Rhyan didn't know what that meant for Year 2, but he's grateful the organization didn't give up on him.
"It was tough, but I looked at it as, I think my character speaks and kind of helped me out because they know," he said. "I had a slip-up, something happened. But they know, they trust me, and obviously I came back this year and proved to them that my character was still intact and why they drafted me."
Rhyan acknowledged it was like digging himself out of a hole, mentally more than anything, in order to maximize on any opportunity that came his way.
Once it did arrive, he believed his biggest strides came in the way of consistency.
"He's a big, strong kid," offensive line coach Luke Butkus said in December when Rhyan's playing time was increasing. "He's tough, and he's got strong and heavy hands.
"Now we just have to put it together every single play. We've got to lock in, refocus and go out there and play the next play, not let whatever happened the play before affect us, good or bad."
Rhyan felt he accomplished that by finding a balance between being highly self-critical but not "overthinking" in the heat of the action. He focused on the mental work during film study and practice, and the cut it loose in game action so the physical gifts of his 6-5, 321-pound frame would show.
"He's a big guy, he's very physical and he's learning the game," linemate and fellow guard Elgton Jenkins said. "It was good for him to get that experience moving forward to compete for a starting position. He definitely made a good run down the stretch."

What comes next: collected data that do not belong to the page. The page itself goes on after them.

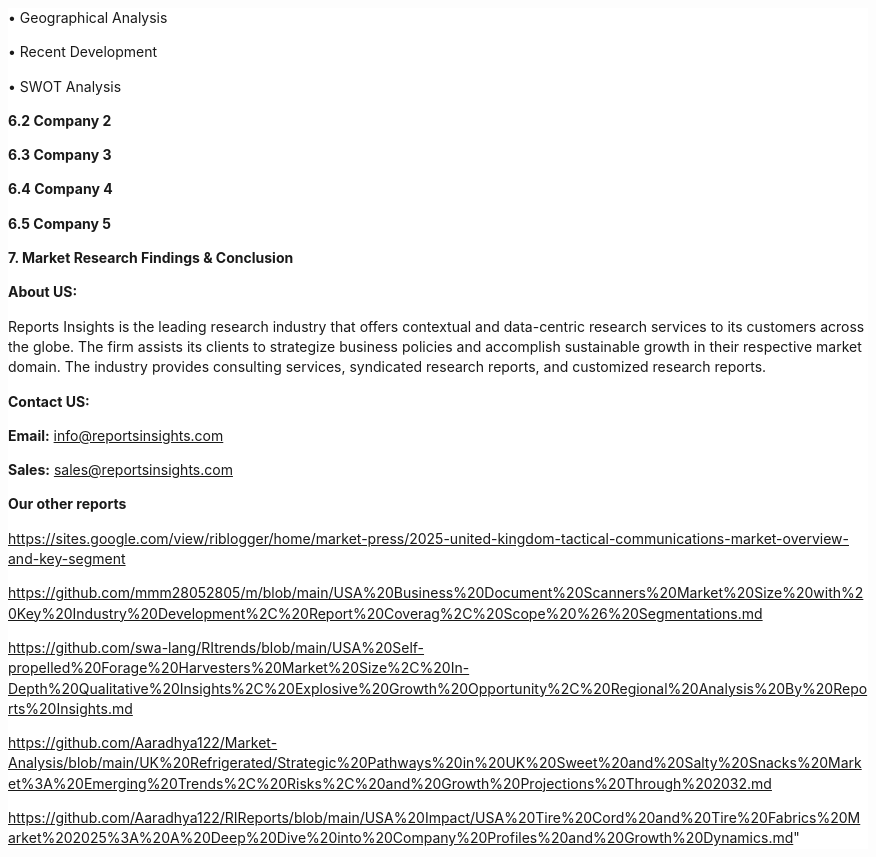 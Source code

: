 • Geographical Analysis

• Recent Development

• SWOT Analysis

<strong>6.2 Company 2</strong>

<strong>6.3 Company 3</strong>

<strong>6.4 Company 4</strong>

<strong>6.5 Company 5</strong>

<strong>7. Market Research Findings &amp; Conclusion</strong>

<strong><strong>About US</strong>:</strong>

Reports Insights is the leading research industry that offers contextual and data-centric research services to its customers across the globe. The firm assists its clients to strategize business policies and accomplish sustainable growth in their respective market domain. The industry provides consulting services, syndicated research reports, and customized research reports.

<strong>Contact US:</strong>

<p class=><b>Email:</b> <a href=mailto:info@reportsinsights.com>info@reportsinsights.com</a></p>
<p class=><b>Sales:</b> <a href=mailto:sales@reportsinsights.com>sales@reportsinsights.com</a></p>

<strong>Our other reports</strong>

<a href=https://sites.google.com/view/riblogger/home/market-press/2025-united-kingdom-tactical-communications-market-overview-and-key-segment>https://sites.google.com/view/riblogger/home/market-press/2025-united-kingdom-tactical-communications-market-overview-and-key-segment</a>

<a href=https://github.com/mmm28052805/m/blob/main/USA%20Business%20Document%20Scanners%20Market%20Size%20with%20Key%20Industry%20Development%2C%20Report%20Coverag%2C%20Scope%20%26%20Segmentations.md>https://github.com/mmm28052805/m/blob/main/USA%20Business%20Document%20Scanners%20Market%20Size%20with%20Key%20Industry%20Development%2C%20Report%20Coverag%2C%20Scope%20%26%20Segmentations.md</a>

<a href=https://github.com/swa-lang/RItrends/blob/main/USA%20Self-propelled%20Forage%20Harvesters%20Market%20Size%2C%20In-Depth%20Qualitative%20Insights%2C%20Explosive%20Growth%20Opportunity%2C%20Regional%20Analysis%20By%20Reports%20Insights.md>https://github.com/swa-lang/RItrends/blob/main/USA%20Self-propelled%20Forage%20Harvesters%20Market%20Size%2C%20In-Depth%20Qualitative%20Insights%2C%20Explosive%20Growth%20Opportunity%2C%20Regional%20Analysis%20By%20Reports%20Insights.md</a>

<a href=https://github.com/Aaradhya122/Market-Analysis/blob/main/UK%20Refrigerated/Strategic%20Pathways%20in%20UK%20Sweet%20and%20Salty%20Snacks%20Market%3A%20Emerging%20Trends%2C%20Risks%2C%20and%20Growth%20Projections%20Through%202032.md>https://github.com/Aaradhya122/Market-Analysis/blob/main/UK%20Refrigerated/Strategic%20Pathways%20in%20UK%20Sweet%20and%20Salty%20Snacks%20Market%3A%20Emerging%20Trends%2C%20Risks%2C%20and%20Growth%20Projections%20Through%202032.md</a>

<a href=https://github.com/Aaradhya122/RIReports/blob/main/USA%20Impact/USA%20Tire%20Cord%20and%20Tire%20Fabrics%20Market%202025%3A%20A%20Deep%20Dive%20into%20Company%20Profiles%20and%20Growth%20Dynamics.md>https://github.com/Aaradhya122/RIReports/blob/main/USA%20Impact/USA%20Tire%20Cord%20and%20Tire%20Fabrics%20Market%202025%3A%20A%20Deep%20Dive%20into%20Company%20Profiles%20and%20Growth%20Dynamics.md</a>"
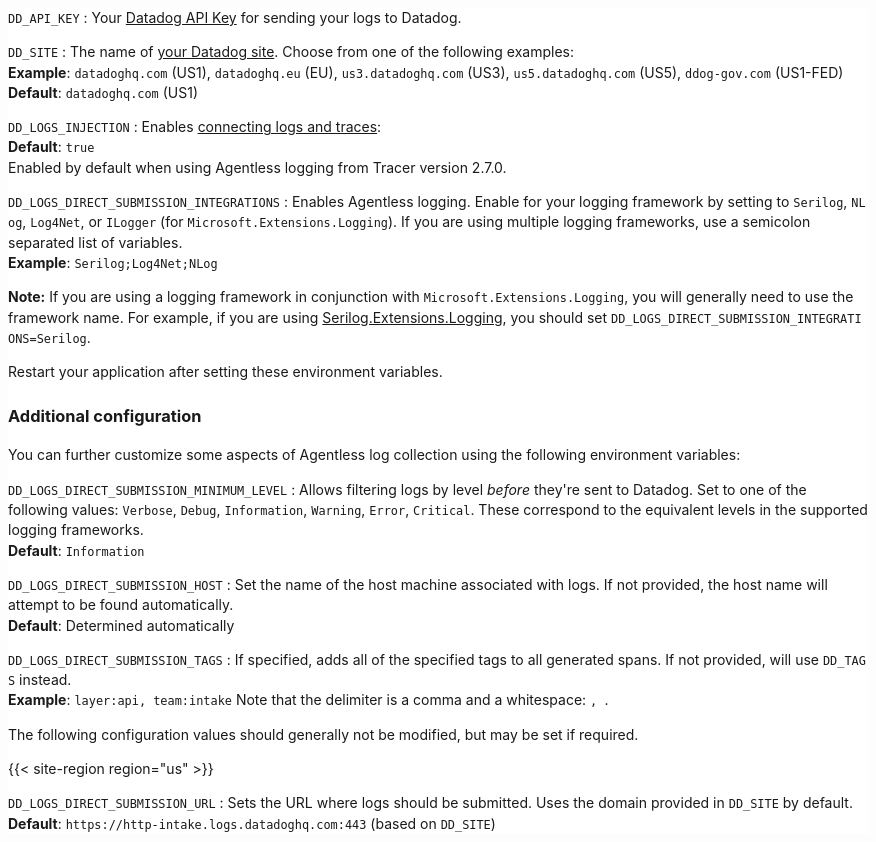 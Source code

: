 `DD_API_KEY`
: Your [Datadog API Key][15] for sending your logs to Datadog.

`DD_SITE`
: The name of [your Datadog site][16]. Choose from one of the following examples:<br>
**Example**: `datadoghq.com` (US1), `datadoghq.eu` (EU), `us3.datadoghq.com` (US3), `us5.datadoghq.com` (US5), `ddog-gov.com` (US1-FED) <br>
**Default**: `datadoghq.com` (US1)

`DD_LOGS_INJECTION`
: Enables [connecting logs and traces][9]:<br>
**Default**: `true` <br>
Enabled by default when using Agentless logging from Tracer version 2.7.0.

`DD_LOGS_DIRECT_SUBMISSION_INTEGRATIONS`
: Enables Agentless logging. Enable for your logging framework by setting to `Serilog`, `NLog`, `Log4Net`, or `ILogger` (for `Microsoft.Extensions.Logging`). If you are using multiple logging frameworks, use a semicolon separated list of variables.<br>
**Example**: `Serilog;Log4Net;NLog`

<div class="alert alert-warning">
  <strong>Note:</strong> If you are using a logging framework in conjunction with <code>Microsoft.Extensions.Logging</code>, you will generally need to use the framework name. For example, if you are using <a href="https://github.com/serilog/serilog-extensions-logging">Serilog.Extensions.Logging</a>, you should set <code>DD_LOGS_DIRECT_SUBMISSION_INTEGRATIONS=Serilog</code>.
</div>

Restart your application after setting these environment variables.

### Additional configuration

You can further customize some aspects of Agentless log collection using the following environment variables:

`DD_LOGS_DIRECT_SUBMISSION_MINIMUM_LEVEL`
: Allows filtering logs by level _before_ they're sent to Datadog. Set to one of the following values: `Verbose`, `Debug`, `Information`, `Warning`, `Error`, `Critical`. These correspond to the equivalent levels in the supported logging frameworks.<br>
**Default**: `Information`

`DD_LOGS_DIRECT_SUBMISSION_HOST`
: Set the name of the host machine associated with logs. If not provided, the host name will attempt to be found automatically.<br>
**Default**: Determined automatically

`DD_LOGS_DIRECT_SUBMISSION_TAGS`
: If specified, adds all of the specified tags to all generated spans. If not provided, will use `DD_TAGS` instead.<br>
**Example**: `layer:api, team:intake` 
Note that the delimiter is a comma and a whitespace: `, `.

The following configuration values should generally not be modified, but may be set if required.

{{< site-region region="us" >}}

`DD_LOGS_DIRECT_SUBMISSION_URL`
: Sets the URL where logs should be submitted. Uses the domain provided in `DD_SITE` by default.<br>
**Default**: `https://http-intake.logs.datadoghq.com:443` (based on `DD_SITE`)


[1]: /logs/log_configuration/parsing
[2]: /agent/logs/?tab=tailfiles#activate-log-collection
[3]: /agent/logs/?tab=tailfiles#custom-log-collection
[4]: /agent/guide/agent-configuration-files/?tab=agentv6v7#agent-configuration-directory
[5]: /agent/guide/agent-commands/?tab=agentv6v7#restart-the-agent
[6]: /agent/guide/agent-commands/?tab=agentv6v7#agent-status-and-information
[7]: /logs/log_configuration/parsing/?tab=matchers
[8]: /logs/explorer/#overview
[9]: /tracing/other_telemetry/connect_logs_and_traces/dotnet/
[10]: /agent/logs/advanced_log_collection
[11]: /serverless/azure_app_services
[12]: /account_management/org_settings/sensitive_data_detection/#overview
[13]: /tracing/trace_collection/dd_libraries/dotnet-core
[14]: /tracing/trace_collection/dd_libraries/dotnet-framework
[15]: https://app.datadoghq.com/organization-settings/api-keys
[16]: /getting_started/site/
[17]: /logs/log_configuration/pipelines/?tab=source
[18]: /api/latest/logs/#send-logs
[19]: https://www.nuget.org/packages/Serilog.Sinks.Datadog.Logs
[20]: /logs/log_configuration/attributes_naming_convention/#reserved-attributes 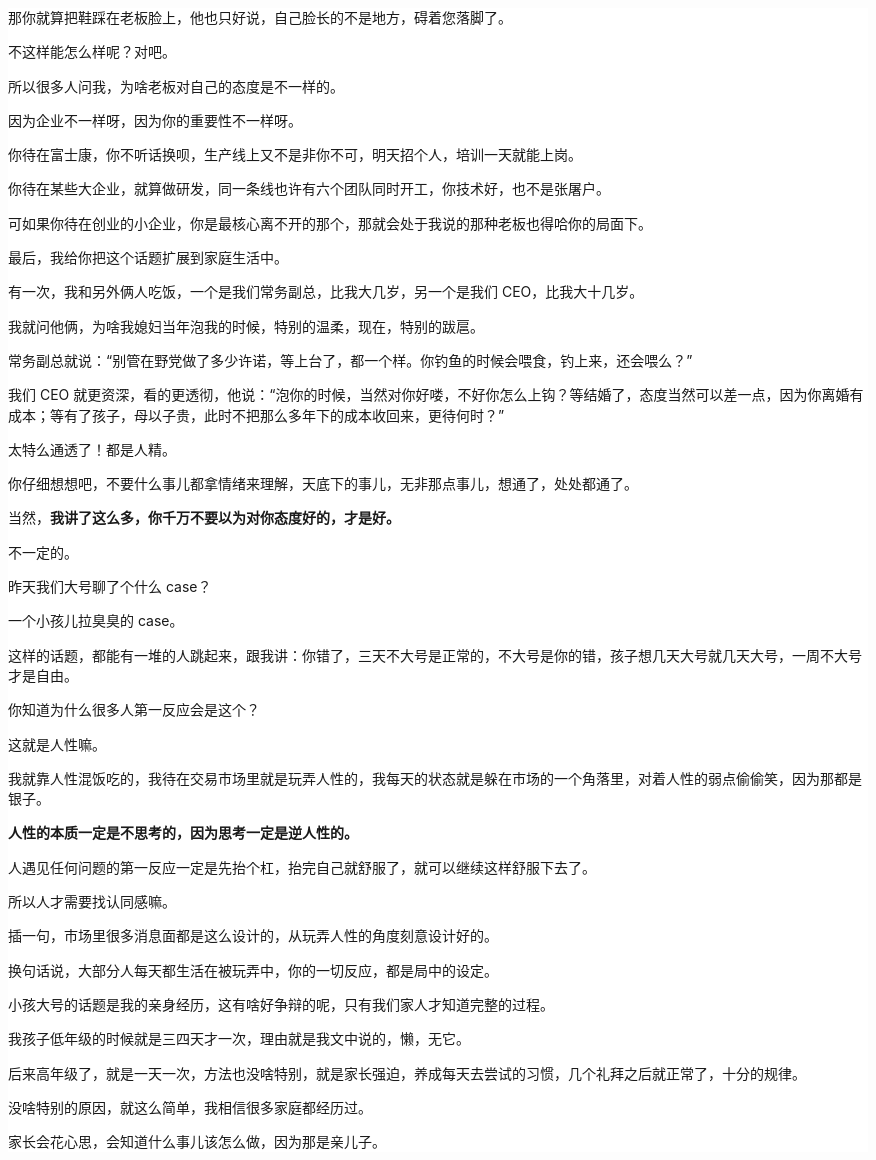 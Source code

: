 那你就算把鞋踩在老板脸上，他也只好说，自己脸长的不是地方，碍着您落脚了。

不这样能怎么样呢？对吧。

所以很多人问我，为啥老板对自己的态度是不一样的。

因为企业不一样呀，因为你的重要性不一样呀。

你待在富士康，你不听话换呗，生产线上又不是非你不可，明天招个人，培训一天就能上岗。

你待在某些大企业，就算做研发，同一条线也许有六个团队同时开工，你技术好，也不是张屠户。

可如果你待在创业的小企业，你是最核心离不开的那个，那就会处于我说的那种老板也得哈你的局面下。

最后，我给你把这个话题扩展到家庭生活中。

有一次，我和另外俩人吃饭，一个是我们常务副总，比我大几岁，另一个是我们 CEO，比我大十几岁。

我就问他俩，为啥我媳妇当年泡我的时候，特别的温柔，现在，特别的跋扈。

常务副总就说：“别管在野党做了多少许诺，等上台了，都一个样。你钓鱼的时候会喂食，钓上来，还会喂么？”

我们 CEO 就更资深，看的更透彻，他说：“泡你的时候，当然对你好喽，不好你怎么上钩？等结婚了，态度当然可以差一点，因为你离婚有成本；等有了孩子，母以子贵，此时不把那么多年下的成本收回来，更待何时？”

太特么通透了！都是人精。

你仔细想想吧，不要什么事儿都拿情绪来理解，天底下的事儿，无非那点事儿，想通了，处处都通了。

当然，**我讲了这么多，你千万不要以为对你态度好的，才是好。**

不一定的。

昨天我们大号聊了个什么 case？

一个小孩儿拉臭臭的 case。

这样的话题，都能有一堆的人跳起来，跟我讲：你错了，三天不大号是正常的，不大号是你的错，孩子想几天大号就几天大号，一周不大号才是自由。

你知道为什么很多人第一反应会是这个？

这就是人性嘛。

我就靠人性混饭吃的，我待在交易市场里就是玩弄人性的，我每天的状态就是躲在市场的一个角落里，对着人性的弱点偷偷笑，因为那都是银子。

**人性的本质一定是不思考的，因为思考一定是逆人性的。**

人遇见任何问题的第一反应一定是先抬个杠，抬完自己就舒服了，就可以继续这样舒服下去了。

所以人才需要找认同感嘛。

插一句，市场里很多消息面都是这么设计的，从玩弄人性的角度刻意设计好的。

换句话说，大部分人每天都生活在被玩弄中，你的一切反应，都是局中的设定。

小孩大号的话题是我的亲身经历，这有啥好争辩的呢，只有我们家人才知道完整的过程。

我孩子低年级的时候就是三四天才一次，理由就是我文中说的，懒，无它。

后来高年级了，就是一天一次，方法也没啥特别，就是家长强迫，养成每天去尝试的习惯，几个礼拜之后就正常了，十分的规律。

没啥特别的原因，就这么简单，我相信很多家庭都经历过。

家长会花心思，会知道什么事儿该怎么做，因为那是亲儿子。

He passed the prove-it test, though Rhyan shies away from declaring he proved anything, preferring to say his play was more "reassuring" to both himself and the front office that drafted him. He was chosen with a top 100 pick (No. 92 overall) for a reason and would like to think he's just starting to show why.
For the offense as a whole, it didn't seem to matter production-wise whether Runyan or Rhyan was manning right guard. Both played well and were on the field contributing to numerous scoring drives over the offense's late hot stretch.
Despite the disappointing ending, the unit is looking forward to what lies ahead, a future that very well could include Rhyan as a mainstay up front.
"Everyone saw it – we were grooving, moving, having a good time out there, so next year is gonna be real exciting," he said. "I think everyone's kinda interested in what the Green Bay Packers are gonna be like next year, and all I can say is get ready."